All of the data below should be output exactly as given.

Recorded information>
-- Opening Marker --
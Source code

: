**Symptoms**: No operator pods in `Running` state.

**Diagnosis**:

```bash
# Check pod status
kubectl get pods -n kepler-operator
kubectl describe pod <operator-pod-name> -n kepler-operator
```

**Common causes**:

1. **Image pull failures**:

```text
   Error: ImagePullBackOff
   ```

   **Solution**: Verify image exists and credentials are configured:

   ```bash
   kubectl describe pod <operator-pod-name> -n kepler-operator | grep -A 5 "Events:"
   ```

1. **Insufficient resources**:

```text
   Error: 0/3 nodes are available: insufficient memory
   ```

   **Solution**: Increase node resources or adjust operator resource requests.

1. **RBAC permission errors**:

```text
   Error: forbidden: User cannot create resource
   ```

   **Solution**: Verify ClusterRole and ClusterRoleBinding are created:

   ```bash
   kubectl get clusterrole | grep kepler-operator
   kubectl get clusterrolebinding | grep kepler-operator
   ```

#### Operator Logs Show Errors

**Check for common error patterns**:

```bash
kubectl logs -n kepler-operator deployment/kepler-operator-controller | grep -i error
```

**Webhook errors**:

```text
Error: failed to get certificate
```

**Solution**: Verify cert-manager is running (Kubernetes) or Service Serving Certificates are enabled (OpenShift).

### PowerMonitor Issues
-- Closing Marker --
Task response>
Source code

:**Symptoms**: No operator pods in `Running` state.

**Diagnosis**:

```bash
# Check pod status
kubectl get pods -n kepler-operator
kubectl describe pod <operator-pod-name> -n kepler-operator
```

**Common causes**:

1. **Image pull failures**:

```text
   Error: ImagePullBackOff
   ```

   **Solution**: Verify image exists and credentials are configured:

   ```bash
   kubectl describe pod <operator-pod-name> -n kepler-operator | grep -A 5 "Events:"
   ```

1. **Insufficient resources**:

```text
   Error: 0/3 nodes are available: insufficient memory
   ```

   **Solution**: Increase node resources or adjust operator resource requests.

1. **RBAC permission errors**:

```text
   Error: forbidden: User cannot create resource
   ```

   **Solution**: Verify ClusterRole and ClusterRoleBinding are created:

   ```bash
   kubectl get clusterrole | grep kepler-operator
   kubectl get clusterrolebinding | grep kepler-operator
   ```

#### Operator Logs Show Errors

**Check for common error patterns**:

```bash
kubectl logs -n kepler-operator deployment/kepler-operator-controller | grep -i error
```

**Webhook errors**:

```text
Error: failed to get certificate
```

**Solution**: Verify cert-manager is running (Kubernetes) or Service Serving Certificates are enabled (OpenShift).

### PowerMonitor Issues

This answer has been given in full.